The Forget-me-not Flower Shop by Tracy Corbett

This is a delightful read. The story is told mainly from the point of view of Evie, creative florist extraordinaire who has escaped the confines of an obsessive relationship and is now off men and determined to make a success of her new venture in the Forget-me-not Flower Shop. Enter Scott, the knock ‘em dead plumber who comes to fix her boiler and who seems a bit of an Italian playboy type (albeit a very practical one). Evie is determined not to fall for him and when we get to hear Scott’s point of view we realise that he is equally determined not to fall for her. Scott has just as many reasons to be off women – an ex who let him down, a disabled mother to support, a sister who doesn’t want to know and who has made him guardian of her son so that she doesn’t have to look after him herself… It’s no wonder that they’re not interested in one another; there are far too many obstacles. Or are there??

What I loved about this novel is Tracy Corbett’s light and witty touch – which is why I wanted to give a quote for the book. It is a romantic comedy, but the author touches on thought-provoking subject matter too and there is a sense of a journey in the warm and likeable characters of both Scott and Evie. There are other characters that light up the journey too – Saffy the Goth shop assistant, Josh the undertaker and Marlon the rescue dog – to name but three. This book is fun – Tracy Corbett takes her reader on a memorable and highly entertaining emotional roller coaster ride. Highly recommended.
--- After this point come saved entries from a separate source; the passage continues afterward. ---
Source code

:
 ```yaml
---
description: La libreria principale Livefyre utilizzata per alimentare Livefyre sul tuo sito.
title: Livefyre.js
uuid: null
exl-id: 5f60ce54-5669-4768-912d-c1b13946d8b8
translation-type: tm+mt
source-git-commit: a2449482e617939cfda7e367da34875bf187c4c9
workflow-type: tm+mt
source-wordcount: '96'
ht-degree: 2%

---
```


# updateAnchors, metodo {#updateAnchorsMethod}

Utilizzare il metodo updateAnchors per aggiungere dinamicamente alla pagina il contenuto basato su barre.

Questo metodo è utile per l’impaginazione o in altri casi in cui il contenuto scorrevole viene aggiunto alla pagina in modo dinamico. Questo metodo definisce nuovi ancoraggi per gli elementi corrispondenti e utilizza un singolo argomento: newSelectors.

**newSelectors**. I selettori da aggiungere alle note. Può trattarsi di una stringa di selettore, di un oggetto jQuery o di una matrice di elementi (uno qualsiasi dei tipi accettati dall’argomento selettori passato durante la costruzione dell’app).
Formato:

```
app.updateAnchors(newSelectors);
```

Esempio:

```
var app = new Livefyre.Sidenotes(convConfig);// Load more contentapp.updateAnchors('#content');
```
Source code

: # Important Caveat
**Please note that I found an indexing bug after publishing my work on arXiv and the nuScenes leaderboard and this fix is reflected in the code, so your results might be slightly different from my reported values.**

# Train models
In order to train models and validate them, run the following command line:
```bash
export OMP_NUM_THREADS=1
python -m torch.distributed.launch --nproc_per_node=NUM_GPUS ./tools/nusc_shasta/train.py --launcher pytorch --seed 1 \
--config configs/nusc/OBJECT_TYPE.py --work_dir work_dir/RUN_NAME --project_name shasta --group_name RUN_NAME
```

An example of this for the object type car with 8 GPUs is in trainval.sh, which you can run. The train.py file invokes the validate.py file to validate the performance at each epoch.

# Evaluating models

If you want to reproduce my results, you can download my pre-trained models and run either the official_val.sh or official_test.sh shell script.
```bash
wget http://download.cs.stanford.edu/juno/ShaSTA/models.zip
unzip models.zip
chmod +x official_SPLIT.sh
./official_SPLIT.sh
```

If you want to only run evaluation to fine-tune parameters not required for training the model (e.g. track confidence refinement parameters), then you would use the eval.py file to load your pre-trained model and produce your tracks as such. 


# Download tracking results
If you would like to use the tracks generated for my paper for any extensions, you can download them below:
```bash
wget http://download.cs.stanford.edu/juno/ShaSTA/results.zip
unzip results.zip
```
The Shadow Wife by Diane Chamberlain

Another excellent read from Diane Chamberlain which explores the subject of different kinds of healing. It is written in multi-viewpoint and in two main time frames and there is a fairly satisfying twist near the end – although I have to admit that I did guess this was coming, it didn’t spoil my enjoyment of the novel. In time frame 1 (past) twins Carlynn and Lisbeth have a privileged upbringing in a beautiful house overlooking the sea at Cypress Point in Monterey. But all is not perfect. The twins are treated differently by their mother who only wanted one child and who resents the pain daughter number 2 put her through as she was born. (I found this slightly difficult to believe but let it go!) It is then discovered that Twin 1 (Carlynn) has a gift of healing. The story follows the twins through their growing up and into their adult life up to and beyond Carlynn’s saving a baby – apparently stillborn – in a nearby hippie commune in 1967.

Timeframe 2 is the present when that baby (Joelle, now an adult) is stuck in a dilemma of her own. Her best friend Mara has suffered an aneurysm and is in a nursing home, brain-damaged and a shell of her former self and Joelle has fallen in love with Mara’s husband Liam. This is a moral dilemma which gets worse and which is heart-breaking for both Liam and Joelle. Joelle gets in touch with Carlynn to see if she can help heal Mara and thus the two stories and time frames merge with wonderful synchronicity.

This story was fascinating and held me in thrall even though there were a few places where I struggled to suspend disbelief. I liked the descriptions of the locale and adored the emotional turmoil so expertly invoked by this author. As always, intelligently written and highly recommended.